- **Problem requirements**
Between the line containing "20일날 진행된 분과" and the line containing "아래는 제가 가장 집중하면서 들었던 발표에 대해 설명드리겠습니다." lies a run of lines; give that run again exactly, with both of those lines, and nothing else from the entries below.

- **Data for processing**

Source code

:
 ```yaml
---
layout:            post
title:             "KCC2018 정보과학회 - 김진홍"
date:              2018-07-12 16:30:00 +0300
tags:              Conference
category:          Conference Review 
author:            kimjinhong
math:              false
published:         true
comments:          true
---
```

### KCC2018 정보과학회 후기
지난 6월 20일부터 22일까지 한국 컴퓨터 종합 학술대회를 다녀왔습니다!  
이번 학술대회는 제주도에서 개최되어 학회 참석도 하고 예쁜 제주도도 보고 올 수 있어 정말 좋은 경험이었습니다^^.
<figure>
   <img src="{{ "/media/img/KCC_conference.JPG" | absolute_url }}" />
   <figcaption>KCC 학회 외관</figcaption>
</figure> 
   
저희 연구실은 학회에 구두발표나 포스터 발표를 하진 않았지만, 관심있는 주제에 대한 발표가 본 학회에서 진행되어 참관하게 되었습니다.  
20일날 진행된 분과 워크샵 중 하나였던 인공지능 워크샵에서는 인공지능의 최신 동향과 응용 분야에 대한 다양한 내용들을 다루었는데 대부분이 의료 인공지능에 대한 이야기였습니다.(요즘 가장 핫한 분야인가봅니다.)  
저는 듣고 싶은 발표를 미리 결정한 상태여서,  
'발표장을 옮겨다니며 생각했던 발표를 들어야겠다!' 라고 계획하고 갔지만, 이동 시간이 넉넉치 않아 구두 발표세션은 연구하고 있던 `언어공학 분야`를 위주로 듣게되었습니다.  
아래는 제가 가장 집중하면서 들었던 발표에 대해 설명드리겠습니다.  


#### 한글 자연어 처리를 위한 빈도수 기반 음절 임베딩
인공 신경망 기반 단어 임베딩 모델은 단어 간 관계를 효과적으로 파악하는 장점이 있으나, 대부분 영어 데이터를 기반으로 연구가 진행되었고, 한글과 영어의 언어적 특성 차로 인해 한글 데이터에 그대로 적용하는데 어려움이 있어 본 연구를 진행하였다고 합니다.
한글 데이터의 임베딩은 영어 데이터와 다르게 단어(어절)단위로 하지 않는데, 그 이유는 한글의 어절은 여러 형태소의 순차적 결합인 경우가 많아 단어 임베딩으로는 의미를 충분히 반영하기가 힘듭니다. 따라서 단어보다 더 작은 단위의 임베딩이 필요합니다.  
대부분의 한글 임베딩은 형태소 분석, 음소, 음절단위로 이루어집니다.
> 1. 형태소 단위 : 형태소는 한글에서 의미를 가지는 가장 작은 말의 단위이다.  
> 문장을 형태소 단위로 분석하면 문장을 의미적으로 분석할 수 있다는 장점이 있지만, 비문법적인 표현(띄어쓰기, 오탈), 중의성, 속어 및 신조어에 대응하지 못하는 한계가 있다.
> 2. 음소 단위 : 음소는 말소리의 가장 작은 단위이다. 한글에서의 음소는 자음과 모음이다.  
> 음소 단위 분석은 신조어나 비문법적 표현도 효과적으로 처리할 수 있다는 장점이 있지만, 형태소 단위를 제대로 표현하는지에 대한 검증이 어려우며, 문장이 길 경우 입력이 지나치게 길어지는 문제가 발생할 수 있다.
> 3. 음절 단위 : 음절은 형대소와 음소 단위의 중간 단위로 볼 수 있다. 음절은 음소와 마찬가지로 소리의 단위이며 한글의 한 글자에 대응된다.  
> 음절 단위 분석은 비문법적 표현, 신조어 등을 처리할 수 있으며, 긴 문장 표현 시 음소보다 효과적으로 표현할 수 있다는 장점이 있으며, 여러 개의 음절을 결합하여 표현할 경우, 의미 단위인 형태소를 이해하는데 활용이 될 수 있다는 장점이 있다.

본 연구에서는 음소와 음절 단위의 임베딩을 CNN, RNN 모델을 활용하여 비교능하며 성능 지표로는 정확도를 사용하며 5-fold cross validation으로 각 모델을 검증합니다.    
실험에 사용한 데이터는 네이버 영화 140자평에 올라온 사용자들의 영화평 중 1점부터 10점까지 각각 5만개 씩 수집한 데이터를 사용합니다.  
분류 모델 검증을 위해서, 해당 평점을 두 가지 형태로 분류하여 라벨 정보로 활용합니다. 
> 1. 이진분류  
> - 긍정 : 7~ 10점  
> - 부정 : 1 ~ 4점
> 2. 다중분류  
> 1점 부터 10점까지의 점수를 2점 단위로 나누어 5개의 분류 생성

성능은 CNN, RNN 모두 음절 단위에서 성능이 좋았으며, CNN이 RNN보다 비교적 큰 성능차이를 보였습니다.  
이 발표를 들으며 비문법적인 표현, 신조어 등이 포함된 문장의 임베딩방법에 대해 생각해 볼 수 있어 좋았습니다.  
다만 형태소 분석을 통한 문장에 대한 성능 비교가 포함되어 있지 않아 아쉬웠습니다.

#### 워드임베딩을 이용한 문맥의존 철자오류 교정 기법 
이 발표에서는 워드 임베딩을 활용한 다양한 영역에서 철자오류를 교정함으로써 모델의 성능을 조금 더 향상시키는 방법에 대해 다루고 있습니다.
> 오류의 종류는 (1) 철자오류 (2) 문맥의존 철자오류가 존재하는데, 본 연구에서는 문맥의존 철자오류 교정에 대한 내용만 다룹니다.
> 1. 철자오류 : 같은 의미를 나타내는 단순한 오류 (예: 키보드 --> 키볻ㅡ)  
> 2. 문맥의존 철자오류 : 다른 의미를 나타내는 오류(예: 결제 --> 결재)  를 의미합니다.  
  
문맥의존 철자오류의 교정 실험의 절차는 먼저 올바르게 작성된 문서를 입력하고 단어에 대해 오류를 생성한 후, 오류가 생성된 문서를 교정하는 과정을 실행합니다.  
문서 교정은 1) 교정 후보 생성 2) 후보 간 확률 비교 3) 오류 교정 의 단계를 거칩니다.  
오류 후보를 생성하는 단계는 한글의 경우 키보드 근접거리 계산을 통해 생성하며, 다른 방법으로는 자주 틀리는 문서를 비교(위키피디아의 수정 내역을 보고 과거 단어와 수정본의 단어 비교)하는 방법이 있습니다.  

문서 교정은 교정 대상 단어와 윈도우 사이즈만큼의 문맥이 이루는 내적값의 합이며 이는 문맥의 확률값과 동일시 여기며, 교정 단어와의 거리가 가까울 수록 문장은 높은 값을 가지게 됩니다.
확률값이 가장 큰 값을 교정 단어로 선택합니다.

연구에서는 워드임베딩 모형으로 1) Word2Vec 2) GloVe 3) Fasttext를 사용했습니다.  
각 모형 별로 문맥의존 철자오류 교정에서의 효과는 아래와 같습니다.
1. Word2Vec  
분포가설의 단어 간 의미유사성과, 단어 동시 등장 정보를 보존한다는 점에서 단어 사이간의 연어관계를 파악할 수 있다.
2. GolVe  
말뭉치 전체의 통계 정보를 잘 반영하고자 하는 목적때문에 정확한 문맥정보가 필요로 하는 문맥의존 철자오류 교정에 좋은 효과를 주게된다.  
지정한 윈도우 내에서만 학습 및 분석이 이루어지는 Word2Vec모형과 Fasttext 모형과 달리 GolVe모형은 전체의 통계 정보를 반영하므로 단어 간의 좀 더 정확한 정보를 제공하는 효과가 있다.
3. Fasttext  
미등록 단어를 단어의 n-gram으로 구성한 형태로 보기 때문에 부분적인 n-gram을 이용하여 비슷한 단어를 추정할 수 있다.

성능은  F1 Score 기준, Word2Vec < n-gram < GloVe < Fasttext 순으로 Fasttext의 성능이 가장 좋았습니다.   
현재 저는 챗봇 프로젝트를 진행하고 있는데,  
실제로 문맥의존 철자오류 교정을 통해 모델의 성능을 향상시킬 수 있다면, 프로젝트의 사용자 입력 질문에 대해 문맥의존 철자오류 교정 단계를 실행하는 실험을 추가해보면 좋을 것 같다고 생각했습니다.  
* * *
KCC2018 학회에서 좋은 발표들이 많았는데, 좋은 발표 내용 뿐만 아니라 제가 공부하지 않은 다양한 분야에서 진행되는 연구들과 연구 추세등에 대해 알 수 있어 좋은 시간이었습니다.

- **Answer space**
20일날 진행된 분과 워크샵 중 하나였던 인공지능 워크샵에서는 인공지능의 최신 동향과 응용 분야에 대한 다양한 내용들을 다루었는데 대부분이 의료 인공지능에 대한 이야기였습니다.(요즘 가장 핫한 분야인가봅니다.)  
저는 듣고 싶은 발표를 미리 결정한 상태여서,  
'발표장을 옮겨다니며 생각했던 발표를 들어야겠다!' 라고 계획하고 갔지만, 이동 시간이 넉넉치 않아 구두 발표세션은 연구하고 있던 `언어공학 분야`를 위주로 듣게되었습니다.  
아래는 제가 가장 집중하면서 들었던 발표에 대해 설명드리겠습니다.  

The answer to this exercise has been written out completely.